Chloe Wigston Smith: I’m interested in novels that represent women’s labor. Much of women’s work in the 18th century was associated with clothing, whether or not women were seamstresses, milliners, laundresses. So if you were an actress on the stage, your profession was connected to dress – the stage costuming that you wore, for example. Let’s say you were involved in more illicit activities, such as shoplifting or pocket picking, most of the objects that you were stealing were clothing items or accessories. Clothes were extremely expensive in the period – the materials that were used to make clothes were very valuable and they were seen as moveable goods. Wills in the 18th century commonly included clothing, jewelry, watches and accessories. So it’s quite different from the way most of us think of clothes today. In general, 18th century people owned fewer items and dress was viewed as less expendable and mass-market.
My book looks at women’s labor in novels, as well as the perceptions of their labor, fashions, and bodies.
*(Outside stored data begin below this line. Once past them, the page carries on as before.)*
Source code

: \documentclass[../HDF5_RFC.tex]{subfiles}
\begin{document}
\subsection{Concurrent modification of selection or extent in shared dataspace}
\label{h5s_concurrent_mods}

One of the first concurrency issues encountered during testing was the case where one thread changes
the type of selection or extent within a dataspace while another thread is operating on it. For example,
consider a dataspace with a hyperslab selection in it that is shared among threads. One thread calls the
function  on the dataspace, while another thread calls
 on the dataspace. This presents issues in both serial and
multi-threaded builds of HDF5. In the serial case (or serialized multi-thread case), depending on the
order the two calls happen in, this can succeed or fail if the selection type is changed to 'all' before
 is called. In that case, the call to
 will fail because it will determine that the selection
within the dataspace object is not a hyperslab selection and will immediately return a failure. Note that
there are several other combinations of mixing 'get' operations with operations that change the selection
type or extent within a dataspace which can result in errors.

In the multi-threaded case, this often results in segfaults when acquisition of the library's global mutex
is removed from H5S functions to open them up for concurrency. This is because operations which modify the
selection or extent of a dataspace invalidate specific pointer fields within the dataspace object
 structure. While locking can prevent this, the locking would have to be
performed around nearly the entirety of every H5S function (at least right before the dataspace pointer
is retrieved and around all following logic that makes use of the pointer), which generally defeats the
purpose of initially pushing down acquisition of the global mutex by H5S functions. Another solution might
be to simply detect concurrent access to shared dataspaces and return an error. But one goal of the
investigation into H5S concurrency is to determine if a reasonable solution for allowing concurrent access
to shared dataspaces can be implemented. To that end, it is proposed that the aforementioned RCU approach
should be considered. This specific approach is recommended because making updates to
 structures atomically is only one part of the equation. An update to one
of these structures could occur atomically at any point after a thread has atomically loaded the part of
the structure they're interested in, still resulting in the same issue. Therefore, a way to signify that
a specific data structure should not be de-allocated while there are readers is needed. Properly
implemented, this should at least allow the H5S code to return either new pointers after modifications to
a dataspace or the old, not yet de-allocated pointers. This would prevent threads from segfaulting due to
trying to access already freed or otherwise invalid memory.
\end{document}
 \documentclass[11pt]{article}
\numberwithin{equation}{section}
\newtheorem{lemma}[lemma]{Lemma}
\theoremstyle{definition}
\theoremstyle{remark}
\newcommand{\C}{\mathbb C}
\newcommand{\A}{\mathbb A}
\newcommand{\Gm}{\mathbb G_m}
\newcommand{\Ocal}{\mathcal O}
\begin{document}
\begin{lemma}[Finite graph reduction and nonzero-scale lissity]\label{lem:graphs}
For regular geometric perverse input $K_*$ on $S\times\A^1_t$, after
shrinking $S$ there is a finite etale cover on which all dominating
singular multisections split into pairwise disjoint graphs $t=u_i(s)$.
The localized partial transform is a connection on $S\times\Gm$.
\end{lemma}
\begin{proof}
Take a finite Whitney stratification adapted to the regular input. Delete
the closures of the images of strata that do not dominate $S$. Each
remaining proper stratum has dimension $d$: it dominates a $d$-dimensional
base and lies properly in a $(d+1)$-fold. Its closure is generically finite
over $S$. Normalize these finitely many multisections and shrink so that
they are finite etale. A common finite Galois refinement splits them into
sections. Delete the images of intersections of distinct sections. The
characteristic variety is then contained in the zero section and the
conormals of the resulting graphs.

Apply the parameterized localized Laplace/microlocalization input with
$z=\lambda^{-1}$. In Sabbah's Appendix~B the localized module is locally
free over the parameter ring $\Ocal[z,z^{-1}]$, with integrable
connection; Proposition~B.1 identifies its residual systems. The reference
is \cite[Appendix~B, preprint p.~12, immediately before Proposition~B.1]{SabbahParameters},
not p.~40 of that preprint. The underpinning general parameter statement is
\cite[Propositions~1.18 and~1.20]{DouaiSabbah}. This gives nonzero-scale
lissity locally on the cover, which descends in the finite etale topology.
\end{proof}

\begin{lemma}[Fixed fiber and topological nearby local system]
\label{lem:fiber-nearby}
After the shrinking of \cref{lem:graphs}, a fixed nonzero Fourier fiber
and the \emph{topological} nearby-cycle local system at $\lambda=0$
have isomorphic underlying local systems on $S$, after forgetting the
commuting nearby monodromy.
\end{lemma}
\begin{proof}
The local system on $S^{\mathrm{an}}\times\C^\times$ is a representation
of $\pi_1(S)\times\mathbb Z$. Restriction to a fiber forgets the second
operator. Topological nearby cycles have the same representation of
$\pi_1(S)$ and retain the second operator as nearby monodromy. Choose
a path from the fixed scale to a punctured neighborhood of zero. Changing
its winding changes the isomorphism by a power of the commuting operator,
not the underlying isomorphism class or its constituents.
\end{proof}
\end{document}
The novels represent a more progressive vision of the possibilities of women’s work in the eighteenth century, that I see as being distinctive from perceptions of clothing and women’s sexuality that circulated in the culture at large, as reflected in non-fiction writing, in trade debates, in court trials and testimony, in visual culture, and other genres in the period.
FC: So this material culture and the novels you discuss are all British?
CWS: Yes. I’m interested in the works of widely known authors like Jonathan Swift, Daniel Defoe, Samuel Richardson, and Henry Fielding, as well as writers like Eliza Haywood, Charlotte Lennox, John Cleland, Frances Burney and Mary Robinson. It groups together respectable novels about moral heroines with racier tales of seduction and crime.